実はこの患者さんたち、2人とも元看護師なんですよ。それも看護師長まで上り詰めた「キャリア」の人。この人たちがとった行動は、(放射線技師ではなく)自分が今日のこの場を仕切る、コントロールする、というもの。きっと彼女たちは病院で働いていた時、こんな風に場を仕切っていたんでしょう。その時のクセが引退した現在もこんな形で出てきてしまう。
昔偉いさんやった人であるほど、引退した後でも自分はまだ偉いと思い込み、場をコントロールするような振る舞いをしがちです。
まぁ自分が偉い立場やからといって横柄な振る舞いをすること自体がおかしなことなんやけど、その立場を退いた後でも同じような振る舞いをしてしまうのは、やはり力を持っていた過去にしがみついていて、今を生きていない。というか、今の自分を認めていない、っちゅうことになるのかなぁ、と思います。

理想としては、どんな立場にあったとしても、やはり自分がどのような人でありたいか、を考えて、常にそういう「自分」であること。
人としてどう生きるかが一番大事で、肩書はいわば全然重要じゃない。

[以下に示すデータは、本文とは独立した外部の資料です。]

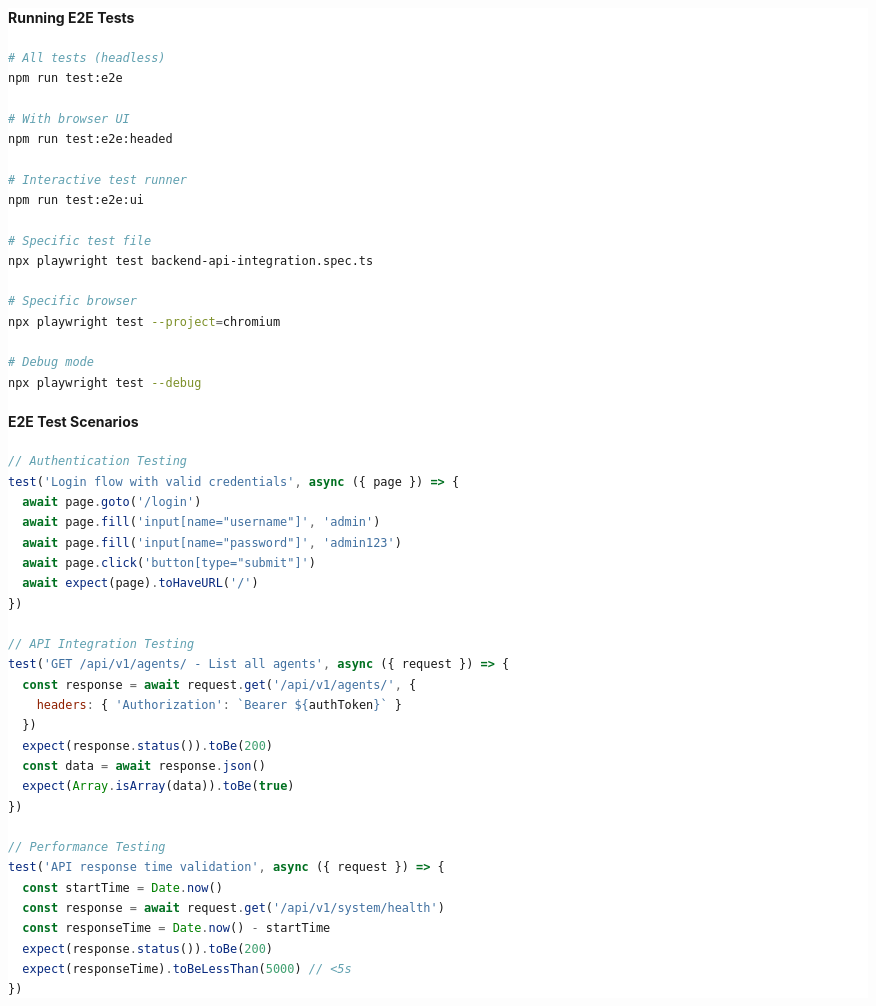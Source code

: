 #### Running E2E Tests
```bash
# All tests (headless)
npm run test:e2e

# With browser UI
npm run test:e2e:headed

# Interactive test runner
npm run test:e2e:ui

# Specific test file
npx playwright test backend-api-integration.spec.ts

# Specific browser
npx playwright test --project=chromium

# Debug mode
npx playwright test --debug
```

#### E2E Test Scenarios
```javascript
// Authentication Testing
test('Login flow with valid credentials', async ({ page }) => {
  await page.goto('/login')
  await page.fill('input[name="username"]', 'admin')
  await page.fill('input[name="password"]', 'admin123')
  await page.click('button[type="submit"]')
  await expect(page).toHaveURL('/')
})

// API Integration Testing
test('GET /api/v1/agents/ - List all agents', async ({ request }) => {
  const response = await request.get('/api/v1/agents/', {
    headers: { 'Authorization': `Bearer ${authToken}` }
  })
  expect(response.status()).toBe(200)
  const data = await response.json()
  expect(Array.isArray(data)).toBe(true)
})

// Performance Testing
test('API response time validation', async ({ request }) => {
  const startTime = Date.now()
  const response = await request.get('/api/v1/system/health')
  const responseTime = Date.now() - startTime
  expect(response.status()).toBe(200)
  expect(responseTime).toBeLessThan(5000) // <5s
})
```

昔のプライドは、時にほんまに現在必死に働いている人の迷惑になるなぁ、と思った出来事です。

実は私自身も元看護師です。そしてどこかで元看護師であることに誇りを持っている。誇りを持つのはいいけれど、やはりそこが一番大事になったらあかんと肝に銘じているつもりです。だって今は看護師ではないんやから。
過去に頑張ってすごい仕事をした人は、「私、ほんまによう頑張ったよな。」と過去の自分を褒めてあげたらいいんです。そしてその過去があるから今の自分があるのだ、とやはり今の自分を認めてあげるべき。

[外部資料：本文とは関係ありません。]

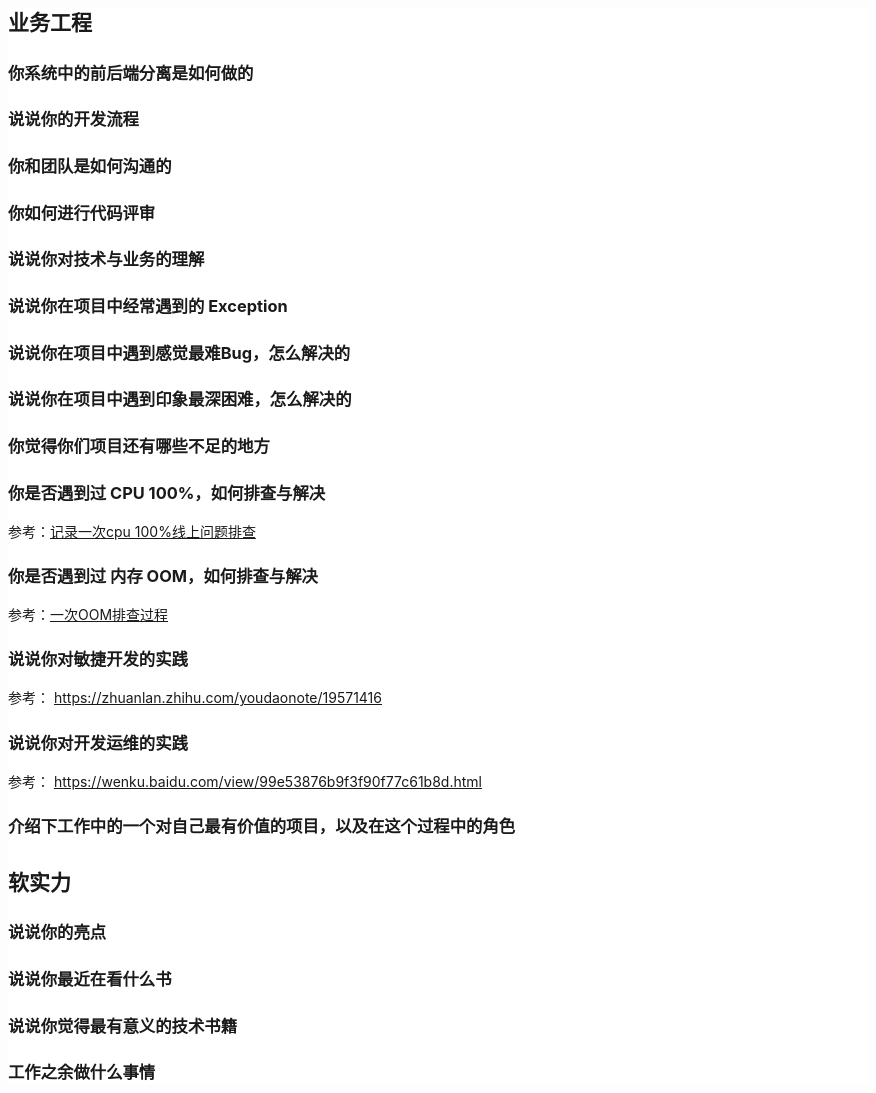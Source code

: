 ## 业务工程

### 你系统中的前后端分离是如何做的

### 说说你的开发流程

### 你和团队是如何沟通的

### 你如何进行代码评审

### 说说你对技术与业务的理解

### 说说你在项目中经常遇到的 Exception

### 说说你在项目中遇到感觉最难Bug，怎么解决的

### 说说你在项目中遇到印象最深困难，怎么解决的

### 你觉得你们项目还有哪些不足的地方

### 你是否遇到过 CPU 100%，如何排查与解决

参考：[记录一次cpu 100%线上问题排查](https://blog.csdn.net/zguoshuaiiii/article/details/78402736)

### 你是否遇到过 内存 OOM，如何排查与解决

参考：[一次OOM排查过程](https://blog.csdn.net/john8169/article/details/55802651)

### 说说你对敏捷开发的实践

参考： https://zhuanlan.zhihu.com/youdaonote/19571416 

### 说说你对开发运维的实践

参考： https://wenku.baidu.com/view/99e53876b9f3f90f77c61b8d.html 

### 介绍下工作中的一个对自己最有价值的项目，以及在这个过程中的角色

## 软实力
### 说说你的亮点

### 说说你最近在看什么书

### 说说你觉得最有意义的技术书籍

### 工作之余做什么事情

肩書きのない今の自分だって、きっとめっちゃいい奴やん。笑。

好きな言葉があります。これは映画「カンフーパンダ」にも出てきた言葉です。最後に皆さんにもおすそ分け。
    Yesterday is History.
    Tomorrow is a Mystery.
    Today is a Gift.
    That’s why we call it “ The Present”.
    昨日は歴史。
    明日はミステリー。
    今日は贈り物。
    だから今日のことを英語でプレゼントって言うんだよ。